Fosinoprilate prolongs the action potential: reduction of iK and enhancement of the L-type calcium current in guinea pig ventricular myocytes.

OBJECTIVE: The aim was to study the effect of fosinoprilate, a new ACE inhibitor, on the action potential and plateau currents of cardiac muscle. METHODS: Whole cell patch technique was used to record action potentials (n = 6), the L-type iCa (iCaL; n = 5), in some cases (n = 4) also using Cs+ loaded pipettes; with 5 mM Co2+, the time dependent K+ current (IK) underlying delayed rectification was analysed in guinea pig ventricular myocytes (n = 3). RESULTS: Fosinoprilate prolonged the 50% repolarisation (APD50) from 440(SEM 50) ms to 485(48) ms (0.1 microM), to 525(46) ms (0.3 microM), to 632(58) ms (1 microM), and to 702(69) ms (3.0 microM). The APD90 was delayed from 510(63) ms to 540(45) ms (0.1 microM), to 583(42) ms (0.3 microM), to 702(62) ms (1.0 microM), and to 765(72) ms (3.0 microM). Higher concentrations (10-100 microM) caused early afterdepolarisations, very long action potentials, and irregular oscillations. ICaL was enhanced by up to 183%, showing a Kd of 0.2 microM; in contrast to the steady state activation (d infinity), the inactivation curve f infinity was shifted in the depolarising direction, considerably enlarging the Ca2+ window. Slow inactivation time course was unchanged, whereas the fast time constant (tau f) was accelerated.
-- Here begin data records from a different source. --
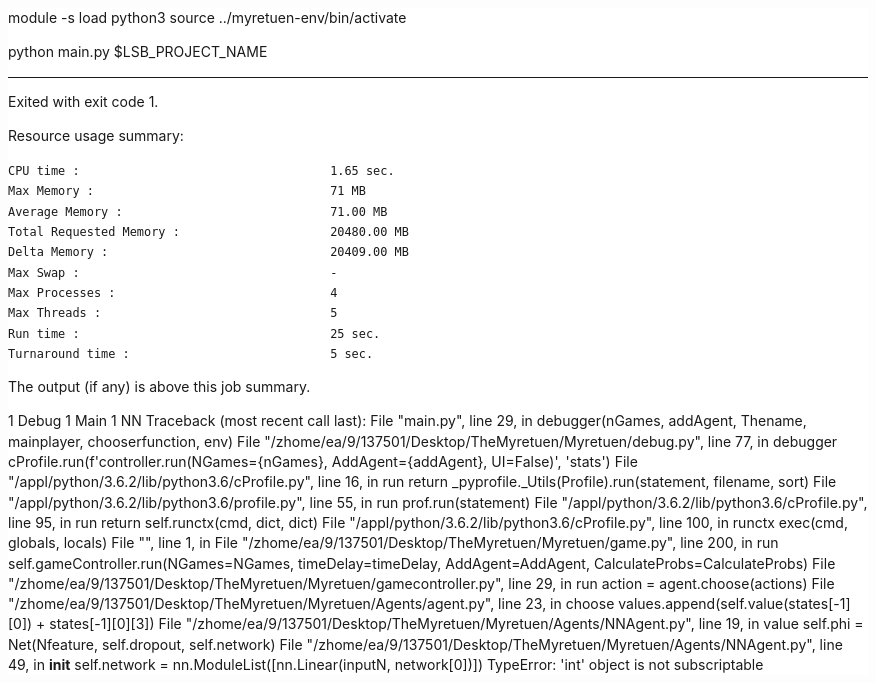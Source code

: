 module -s load python3
source ../myretuen-env/bin/activate

python main.py $LSB_PROJECT_NAME


------------------------------------------------------------

Exited with exit code 1.

Resource usage summary:

    CPU time :                                   1.65 sec.
    Max Memory :                                 71 MB
    Average Memory :                             71.00 MB
    Total Requested Memory :                     20480.00 MB
    Delta Memory :                               20409.00 MB
    Max Swap :                                   -
    Max Processes :                              4
    Max Threads :                                5
    Run time :                                   25 sec.
    Turnaround time :                            5 sec.

The output (if any) is above this job summary.

1 Debug
1 Main
1 NN
Traceback (most recent call last):
  File "main.py", line 29, in <module>
    debugger(nGames, addAgent, Thename, mainplayer, chooserfunction, env)
  File "/zhome/ea/9/137501/Desktop/TheMyretuen/Myretuen/debug.py", line 77, in debugger
    cProfile.run(f'controller.run(NGames={nGames}, AddAgent={addAgent}, UI=False)', 'stats')
  File "/appl/python/3.6.2/lib/python3.6/cProfile.py", line 16, in run
    return _pyprofile._Utils(Profile).run(statement, filename, sort)
  File "/appl/python/3.6.2/lib/python3.6/profile.py", line 55, in run
    prof.run(statement)
  File "/appl/python/3.6.2/lib/python3.6/cProfile.py", line 95, in run
    return self.runctx(cmd, dict, dict)
  File "/appl/python/3.6.2/lib/python3.6/cProfile.py", line 100, in runctx
    exec(cmd, globals, locals)
  File "<string>", line 1, in <module>
  File "/zhome/ea/9/137501/Desktop/TheMyretuen/Myretuen/game.py", line 200, in run
    self.gameController.run(NGames=NGames, timeDelay=timeDelay, AddAgent=AddAgent, CalculateProbs=CalculateProbs)
  File "/zhome/ea/9/137501/Desktop/TheMyretuen/Myretuen/gamecontroller.py", line 29, in run
    action = agent.choose(actions)
  File "/zhome/ea/9/137501/Desktop/TheMyretuen/Myretuen/Agents/agent.py", line 23, in choose
    values.append(self.value(states[-1][0]) + states[-1][0][3])
  File "/zhome/ea/9/137501/Desktop/TheMyretuen/Myretuen/Agents/NNAgent.py", line 19, in value
    self.phi = Net(Nfeature, self.dropout, self.network)
  File "/zhome/ea/9/137501/Desktop/TheMyretuen/Myretuen/Agents/NNAgent.py", line 49, in __init__
    self.network = nn.ModuleList([nn.Linear(inputN, network[0])])
TypeError: 'int' object is not subscriptable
Fosinoprilate reduced the outward current during depolarising clamps from 1.7(0.2) nA to 1.41(0.11) nA with a 0.1 microM dose, and to 0.54(0.14) nA with a 1.0 microM dose; the tails were decreased from 0.39(0.03) nA to 0.27(0.03) nA with 0.1 microM and to 0.13(0.02) nA with 1.0 microM. Kinetics of IK were unaltered. Computer simulations based on these data using the OXSOFT-HEART program mimicked the results rather closely. CONCLUSIONS: The results suggest that fosinoprilate prolongs the plateau due to a partial block of iK and an extension of the Ca2+ window by 10 mV, causing a class III antiarrhythmic effect. High concentrations further open the Ca2+ window resulting in early afterdepolarisations and plateau oscillations and may cause an inward transport of Ca2+ ions by the Na-Ca exchange.